While the intervention did increase patients receiving the first dose of the vaccine (pre = 60%; post = 67.42%), the second dose rate decreased after the intervention. There are limited studies that provide insight into decreased adherence to the second dose [21]; however, from the data a time component factor is clear. There are nearly 7 years of pre-intervention data, yet only 16 months of data available post-intervention. A reason for a decrease in HPV second dose can be related to competing priorities within a clinic setting, low health literacy, cultural/language barriers, and vaccine stigma [22]; communication of the importance of HPV in preventing cancer [20] intervals recommended between doses that extended out beyond the intervention timeline [2] and potential of providers extending the follow-up vaccination to 1-year following pediatric visit (J. Ryan, personal communication, January 12, 2020). It is important to note that the mean days between the first and second doses did decrease with the in interventions as illustrated in Figs. 3 and 4. Simply put, the longer time goes on, the more likely that the youth will eventually receive the second dose of the HPV vaccine.

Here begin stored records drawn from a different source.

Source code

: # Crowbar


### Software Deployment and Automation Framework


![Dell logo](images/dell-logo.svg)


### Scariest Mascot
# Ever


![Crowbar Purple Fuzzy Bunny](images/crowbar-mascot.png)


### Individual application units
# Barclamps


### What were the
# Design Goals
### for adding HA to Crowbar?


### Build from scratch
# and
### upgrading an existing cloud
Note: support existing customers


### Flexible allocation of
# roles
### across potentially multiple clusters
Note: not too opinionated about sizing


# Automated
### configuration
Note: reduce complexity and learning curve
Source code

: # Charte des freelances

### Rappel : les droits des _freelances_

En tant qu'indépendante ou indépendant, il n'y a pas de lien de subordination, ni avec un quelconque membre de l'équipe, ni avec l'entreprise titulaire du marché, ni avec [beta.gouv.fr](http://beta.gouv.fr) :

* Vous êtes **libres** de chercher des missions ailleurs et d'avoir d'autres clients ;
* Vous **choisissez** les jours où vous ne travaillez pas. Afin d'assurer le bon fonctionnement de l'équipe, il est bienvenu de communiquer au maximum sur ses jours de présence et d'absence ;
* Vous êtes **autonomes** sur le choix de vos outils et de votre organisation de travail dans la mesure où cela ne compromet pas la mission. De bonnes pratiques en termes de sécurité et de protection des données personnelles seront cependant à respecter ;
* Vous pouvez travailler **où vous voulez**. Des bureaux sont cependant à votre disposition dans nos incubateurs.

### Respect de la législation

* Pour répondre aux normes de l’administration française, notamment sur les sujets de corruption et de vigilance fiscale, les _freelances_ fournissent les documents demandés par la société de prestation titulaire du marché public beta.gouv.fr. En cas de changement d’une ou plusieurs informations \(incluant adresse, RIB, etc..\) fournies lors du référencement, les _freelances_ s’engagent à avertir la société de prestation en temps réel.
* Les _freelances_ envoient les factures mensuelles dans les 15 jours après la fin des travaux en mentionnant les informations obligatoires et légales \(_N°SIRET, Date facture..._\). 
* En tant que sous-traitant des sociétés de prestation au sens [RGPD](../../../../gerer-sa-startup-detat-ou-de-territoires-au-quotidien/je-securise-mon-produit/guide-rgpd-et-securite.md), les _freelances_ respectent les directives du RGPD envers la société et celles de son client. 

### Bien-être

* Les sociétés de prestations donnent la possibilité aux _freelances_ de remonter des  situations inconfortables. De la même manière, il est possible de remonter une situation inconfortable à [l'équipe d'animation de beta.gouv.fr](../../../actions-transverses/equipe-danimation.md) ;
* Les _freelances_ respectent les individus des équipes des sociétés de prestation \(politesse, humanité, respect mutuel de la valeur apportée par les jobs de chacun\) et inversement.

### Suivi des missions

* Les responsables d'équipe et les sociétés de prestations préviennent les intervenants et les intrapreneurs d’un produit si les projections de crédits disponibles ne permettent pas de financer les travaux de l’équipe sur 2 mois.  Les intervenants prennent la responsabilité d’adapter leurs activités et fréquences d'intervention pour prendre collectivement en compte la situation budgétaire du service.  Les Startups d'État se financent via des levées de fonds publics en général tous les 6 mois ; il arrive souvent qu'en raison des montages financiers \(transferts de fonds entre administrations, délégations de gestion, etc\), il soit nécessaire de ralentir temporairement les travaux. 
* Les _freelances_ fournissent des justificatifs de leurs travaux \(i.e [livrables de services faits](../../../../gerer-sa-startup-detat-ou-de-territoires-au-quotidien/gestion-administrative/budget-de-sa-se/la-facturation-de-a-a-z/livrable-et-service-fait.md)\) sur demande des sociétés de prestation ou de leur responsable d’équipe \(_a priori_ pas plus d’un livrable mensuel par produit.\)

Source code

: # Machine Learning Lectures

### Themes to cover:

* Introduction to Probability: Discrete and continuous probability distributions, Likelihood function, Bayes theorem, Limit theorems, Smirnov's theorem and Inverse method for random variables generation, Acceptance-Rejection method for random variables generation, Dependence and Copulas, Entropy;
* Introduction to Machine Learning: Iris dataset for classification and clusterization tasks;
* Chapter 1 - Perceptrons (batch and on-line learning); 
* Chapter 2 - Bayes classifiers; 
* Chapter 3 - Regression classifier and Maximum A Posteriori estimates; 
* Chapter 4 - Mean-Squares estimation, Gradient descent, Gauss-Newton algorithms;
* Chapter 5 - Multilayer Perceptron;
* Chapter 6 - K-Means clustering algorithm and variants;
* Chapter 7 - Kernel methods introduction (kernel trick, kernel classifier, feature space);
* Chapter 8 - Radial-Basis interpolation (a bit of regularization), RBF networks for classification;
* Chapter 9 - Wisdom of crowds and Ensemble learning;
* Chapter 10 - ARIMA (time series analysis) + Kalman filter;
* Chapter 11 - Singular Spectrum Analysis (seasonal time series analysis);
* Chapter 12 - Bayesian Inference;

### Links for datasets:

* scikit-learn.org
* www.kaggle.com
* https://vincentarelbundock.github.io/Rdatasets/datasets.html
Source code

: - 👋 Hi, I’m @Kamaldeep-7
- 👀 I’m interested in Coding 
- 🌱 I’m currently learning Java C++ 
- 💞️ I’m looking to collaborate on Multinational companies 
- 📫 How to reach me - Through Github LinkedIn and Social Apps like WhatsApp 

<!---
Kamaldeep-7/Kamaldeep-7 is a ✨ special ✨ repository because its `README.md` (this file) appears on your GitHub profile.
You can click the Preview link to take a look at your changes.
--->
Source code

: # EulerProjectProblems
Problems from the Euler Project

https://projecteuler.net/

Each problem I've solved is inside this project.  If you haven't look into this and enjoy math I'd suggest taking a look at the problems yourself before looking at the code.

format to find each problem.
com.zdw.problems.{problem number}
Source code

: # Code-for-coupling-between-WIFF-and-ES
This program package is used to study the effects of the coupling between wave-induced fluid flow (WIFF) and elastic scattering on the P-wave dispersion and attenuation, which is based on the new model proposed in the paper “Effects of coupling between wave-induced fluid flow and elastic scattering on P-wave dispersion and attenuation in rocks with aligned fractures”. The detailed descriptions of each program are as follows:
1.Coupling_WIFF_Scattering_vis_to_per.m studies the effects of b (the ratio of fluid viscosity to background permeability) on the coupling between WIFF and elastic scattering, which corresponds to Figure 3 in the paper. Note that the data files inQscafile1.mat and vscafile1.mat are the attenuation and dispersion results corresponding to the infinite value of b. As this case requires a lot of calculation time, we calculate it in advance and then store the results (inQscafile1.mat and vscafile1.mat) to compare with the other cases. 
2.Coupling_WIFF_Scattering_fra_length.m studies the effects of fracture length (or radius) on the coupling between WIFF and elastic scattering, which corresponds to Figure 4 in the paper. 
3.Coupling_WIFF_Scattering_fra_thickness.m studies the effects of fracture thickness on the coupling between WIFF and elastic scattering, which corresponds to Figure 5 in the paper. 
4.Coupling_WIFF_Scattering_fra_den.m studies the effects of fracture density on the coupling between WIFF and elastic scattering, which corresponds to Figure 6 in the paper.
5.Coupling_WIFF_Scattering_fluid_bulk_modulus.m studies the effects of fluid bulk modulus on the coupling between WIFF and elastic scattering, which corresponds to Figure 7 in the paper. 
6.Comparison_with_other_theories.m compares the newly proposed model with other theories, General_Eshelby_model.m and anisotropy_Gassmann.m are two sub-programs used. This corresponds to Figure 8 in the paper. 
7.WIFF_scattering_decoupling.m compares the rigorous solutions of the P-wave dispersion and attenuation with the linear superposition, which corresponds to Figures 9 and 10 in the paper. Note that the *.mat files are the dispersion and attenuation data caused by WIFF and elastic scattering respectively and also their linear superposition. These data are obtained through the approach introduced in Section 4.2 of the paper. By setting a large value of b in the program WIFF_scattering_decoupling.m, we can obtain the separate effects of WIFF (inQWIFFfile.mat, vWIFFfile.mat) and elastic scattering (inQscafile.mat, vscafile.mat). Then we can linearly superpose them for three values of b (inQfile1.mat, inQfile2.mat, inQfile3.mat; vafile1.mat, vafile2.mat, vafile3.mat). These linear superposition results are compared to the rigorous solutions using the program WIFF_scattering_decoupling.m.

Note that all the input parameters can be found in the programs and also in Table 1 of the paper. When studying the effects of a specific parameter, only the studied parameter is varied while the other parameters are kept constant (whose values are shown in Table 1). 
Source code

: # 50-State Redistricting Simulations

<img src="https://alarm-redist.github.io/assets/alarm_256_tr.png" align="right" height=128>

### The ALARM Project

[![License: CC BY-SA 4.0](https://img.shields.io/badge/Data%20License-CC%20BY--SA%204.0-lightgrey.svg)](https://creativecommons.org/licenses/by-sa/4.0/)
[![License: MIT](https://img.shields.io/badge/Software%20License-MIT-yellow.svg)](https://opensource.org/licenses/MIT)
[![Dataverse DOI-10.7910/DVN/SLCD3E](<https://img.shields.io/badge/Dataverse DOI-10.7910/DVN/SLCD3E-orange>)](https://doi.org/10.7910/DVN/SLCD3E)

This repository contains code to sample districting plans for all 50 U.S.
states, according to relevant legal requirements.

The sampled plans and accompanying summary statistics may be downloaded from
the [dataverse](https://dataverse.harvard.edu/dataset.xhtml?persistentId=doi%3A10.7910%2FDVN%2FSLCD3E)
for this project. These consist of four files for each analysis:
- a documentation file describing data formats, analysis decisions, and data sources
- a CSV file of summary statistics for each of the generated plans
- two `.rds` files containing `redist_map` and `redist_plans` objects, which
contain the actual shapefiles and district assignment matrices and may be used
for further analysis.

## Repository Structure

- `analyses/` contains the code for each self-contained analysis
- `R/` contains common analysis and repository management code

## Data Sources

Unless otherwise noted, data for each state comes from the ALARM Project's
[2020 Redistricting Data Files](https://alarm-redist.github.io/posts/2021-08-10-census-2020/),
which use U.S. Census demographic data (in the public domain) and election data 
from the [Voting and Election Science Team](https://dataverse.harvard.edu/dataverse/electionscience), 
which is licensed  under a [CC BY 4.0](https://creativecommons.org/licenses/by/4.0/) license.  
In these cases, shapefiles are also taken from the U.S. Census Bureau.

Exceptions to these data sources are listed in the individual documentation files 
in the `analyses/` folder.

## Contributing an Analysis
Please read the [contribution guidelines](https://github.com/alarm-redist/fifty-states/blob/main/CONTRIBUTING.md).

This study also supports the importance of FQHCs’ role in providing access to the HPV vaccinations for the uninsured with only 5.5% of the organization’s patients having private insurance. To effectively increase HPV vaccination rates, theory-informed interventions and implementation strategies are urgently needed [23]. The FQHC HPV vaccination intervention aligns quite well with the framework of the P3 Model [24] which combines key elements of several standard health promotion and behavioral models. The P3 Model was developed to guide the collaboration that must take place between the practice, provider, and patient in order to improve preventative healthcare. The FQHC intervention provides an example of how the P3 Model could provide a framework for coordinating the roles of all three levels of the clinical encounter.

During the FQHC intervention, the practice level was responsible for collecting HPV vaccination data from Florida SHOTS and integrating them into the EHR system, sending reminders to providers when patients were due for vaccination, and conducting staff training sessions on policies and procedures to increase HPV vaccination. The provider level was responsible for sending vaccination reminders to patients and setting follow-up appointments, establishing a standard recommendation for HPV vaccination, providing examples of language to be used to answer frequently asked questions, and ensuring the ability to serve all patient populations (e.g. Spanish-speaking staff). The patient level was responsible for taking advantage of community and clinic materials (e.g. pamphlets, magazines, signs, videos) to become educated about HPV vaccination benefits and protocols and to initiate and complete the HPV vaccination series. Using this model in future interventions could provide a framework for program implementation and evaluation.

Limitations

There are limitations to this study. The intervention was limited to one FQHC in SW Florida which may not be representative of other primary care pediatricians in other FQHCs or in private practice. Additionally, this study used a non-randomized design so there was no control group for comparison. We were also not able to address the impact of ethnicity on initiation and completion of HPV vaccination series since this information was not captured in the database. Finally, there are unknowns related to the impact of the organization’s Vaccination Incentive Program, staff training related to new employees hired after August 2018, and accuracy of contact information for patients to initiate HPV vaccination and follow-up on receiving the second HPV vaccination.